Australia's newspapers saluted the Wallabies yesterday after the team staged a stunning form reversal to beat the Lions and square the series.
Sydney's Sun-Herald ran a headline "Wallabies back from the dead, stay alive" and Greg Growden wrote: "Hail the comeback kings!"
"The Wallabies showed yet again that they are the world champions at overcoming adversity when they obliterated the Lions in an extraordinary second half."
Growden said Australia's first half was highly flawed, but in the second half they produced a monumental form reversal.

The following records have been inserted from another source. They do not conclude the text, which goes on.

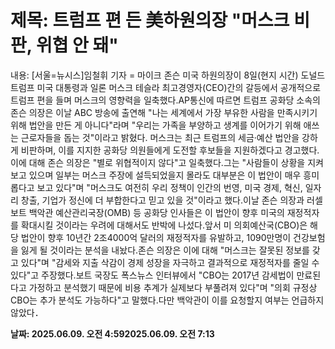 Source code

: # **제목: 트럼프 편 든 美하원의장 "머스크 비판, 위협 안 돼"**

  내용: [서울=뉴시스]임철휘 기자 = 마이크 존슨 미국 하원의장이 8일(현지 시간) 도널드 트럼프 미국 대통령과 일론 머스크 테슬라 최고경영자(CEO)간의 갈등에서 공개적으로 트럼프 편을 들며 머스크의 영향력을 일축했다.AP통신에 따르면 트럼프 공화당 소속의 존슨 의장은 이날 ABC 방송에 출연해 "나는 세계에서 가장 부유한 사람을 만족시키기 위해 법안을 만든 게 아니다"라며 "우리는 가족을 부양하고 생계를 이어가기 위해 애쓰는 근로자들을 돕는 것"이라고 밝혔다. 머스크는 최근 트럼프의 세금·예산 법안을 강하게 비판하며, 이를 지지한 공화당 의원들에게 도전할 후보들을 지원하겠다고 경고했다.이에 대해 존슨 의장은 "별로 위협적이지 않다"고 일축했다.그는 "사람들이 상황을 지켜보고 있으며 일부는 머스크 주장에 설득되었을지 몰라도 대부분은 이 법안이 매우 흥미롭다고 보고 있다"며 "머스크도 여전히 우리 정책이 인간의 번영, 미국 경제, 혁신, 일자리 창출, 기업가 정신에 더 부합한다고 믿고 있을 것"이라고 했다.이날 존슨 의장과 러셀 보트 백악관 예산관리국장(OMB) 등 공화당 인사들은 이 법안이 향후 미국의 재정적자를 확대시킬 것이라는 우려에 대해서도 반박에 나섰다.앞서 미 의회예산국(CBO)은 해당 법안이 향후 10년간 2조4000억 달러의 재정적자를 유발하고, 1090만명이 건강보험을 잃게 될 것이라는 분석을 내놨다.존슨 의장은 이에 대해 "머스크는 잘못된 정보를 갖고 있다"며 "감세와 지출 삭감이 경제 성장을 자극하고 결과적으로 재정적자를 줄일 수 있다"고 주장했다.보트 국장도 폭스뉴스 인터뷰에서 "CBO는 2017년 감세법이 만료된다고 가정하고 분석했기 때문에 비용 추계가 실제보다 부풀려져 있다"며 "의회 규정상 CBO는 추가 분석도 가능하다"고 말했다.다만 백악관이 이를 요청할지 여부는 언급하지 않았다．

  **날짜: 2025.06.09. 오전 4:592025.06.09. 오전 7:13** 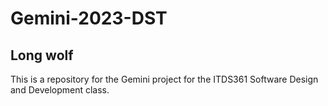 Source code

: # Gemini-2023-DST
## Long wolf
This is a repository for the Gemini project for the ITDS361 Software Design and Development class.
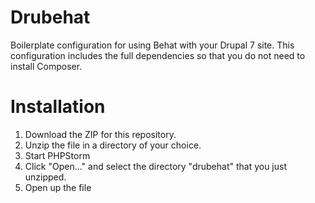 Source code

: Drubehat
========
Boilerplate configuration for using Behat with your Drupal 7 site. This configuration includes the full dependencies so that you do not need to install Composer.

Installation
========
1. Download the ZIP for this repository.
2. Unzip the file in a directory of your choice.
3. Start PHPStorm
4. Click "Open..." and select the directory "drubehat" that you just unzipped.
5. Open up the file  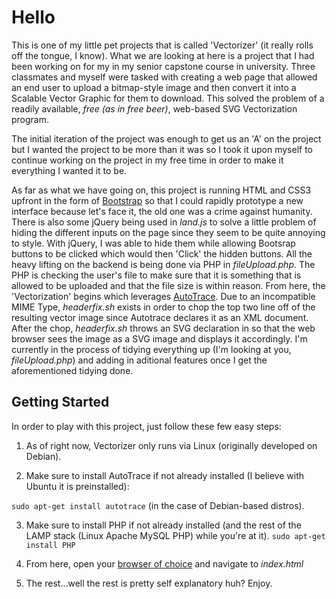 # Hello #
This is one of my little pet projects that is called 'Vectorizer' (it really rolls off the tongue, I know). What we are looking at here is a project that I had been working on for my in my senior capstone course in university. Three classmates and myself were tasked with creating a web page that allowed an end user to upload a bitmap-style image and then convert it into a Scalable Vector Graphic for them to download. This solved the problem of a readily available, _free (as in free beer)_, web-based SVG Vectorization program.

The initial iteration of the project was enough to get us an 'A' on the project but I wanted the project to be more than it was so I took it upon myself to continue working on the project in my free time in order to make it everything I wanted it to be.

As far as what we have going on, this project is running HTML and CSS3 upfront in the form of [Bootstrap](http://getbootstrap.com/) so that I could rapidly prototype a new interface because let's face it, the old one was a crime against humanity. There is also some jQuery being used in _land.js_ to solve a little problem of hiding the different inputs on the page since they seem to be quite annoying to style. With jQuery, I was able to hide them while allowing Bootsrap buttons to be clicked which would then 'Click' the hidden buttons. All the heavy lifting on the backend is being done via PHP in _fileUpload.php_. The PHP is checking the user's file to make sure that it is something that is allowed to be uploaded and that the file size is within reason. From here, the 'Vectorization' begins which leverages [AutoTrace](http://linux.die.net/man/1/autotrace). Due to an incompatible MIME Type, _headerfix.sh_ exists in order to chop the top two line off of the resulting vector image since Autotrace declares it as an XML document. After the chop, _headerfix.sh_ throws an SVG declaration in so that the web browser sees the image as a SVG image and displays it accordingly. I'm currently in the process of tidying everything up (I'm looking at you, _fileUpload.php_) and adding in aditional features once I get the aforementioned tidying done.

## Getting Started ##
In order to play with this project, just follow these few easy steps:

1.  As of right now, Vectorizer only runs via Linux (originally developed on Debian).

2.  Make sure to install AutoTrace if not already installed (I believe with Ubuntu it is preinstalled):

`sudo apt-get install autotrace` (in the case of Debian-based distros).

3.  Make sure to install PHP if not already installed (and the rest of the LAMP stack (Linux Apache MySQL PHP) while you're at it).
`sudo apt-get install PHP`

4.  From here, open your [browser of choice](https://www.mozilla.org/en-US/firefox/new/) and navigate to _index.html_

5.  The rest...well the rest is pretty self explanatory huh? Enjoy.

The Age in Melbourne ran a headline saying, "Australia dines out with red whine" and Mark Fuller wrote: "The 15,000 scarlet-clad fans of the Lions may not have been able to will their side to victory, but they generated an energy that illuminated the occasion."
In Britain, the tabloid News of the World headlined its report "Smashed to Brits," the report starting that the Lions "were reduced to quivering pussycats."
In the Sunday Times, Stephen Jones wrote that "it will take a mighty effort from the team's medical men and psyche-polishers if they are to win the decider."
On the topic of injuries, Jones was critical of Wallaby first five-eighth Stephen Larkham, who he said had a tendency to react to any bump "as if he had been hit by a rutting rhino."
Former Lions and Welsh flanker Eddie Butler, writing in The Observer, said the 10 minutes at the start of the second half decided the test.
"It was a depressing period for the tourists. Whatever they said to each other during the interval probably will not go down in the annals of stirring oratory," he wrote. "All the Wallabies who looked ponderous and out of touch just one week ago finished here in flying form."
Butler recalled a Wallabies' pledge before the series that "We shall be at our best in Sydney."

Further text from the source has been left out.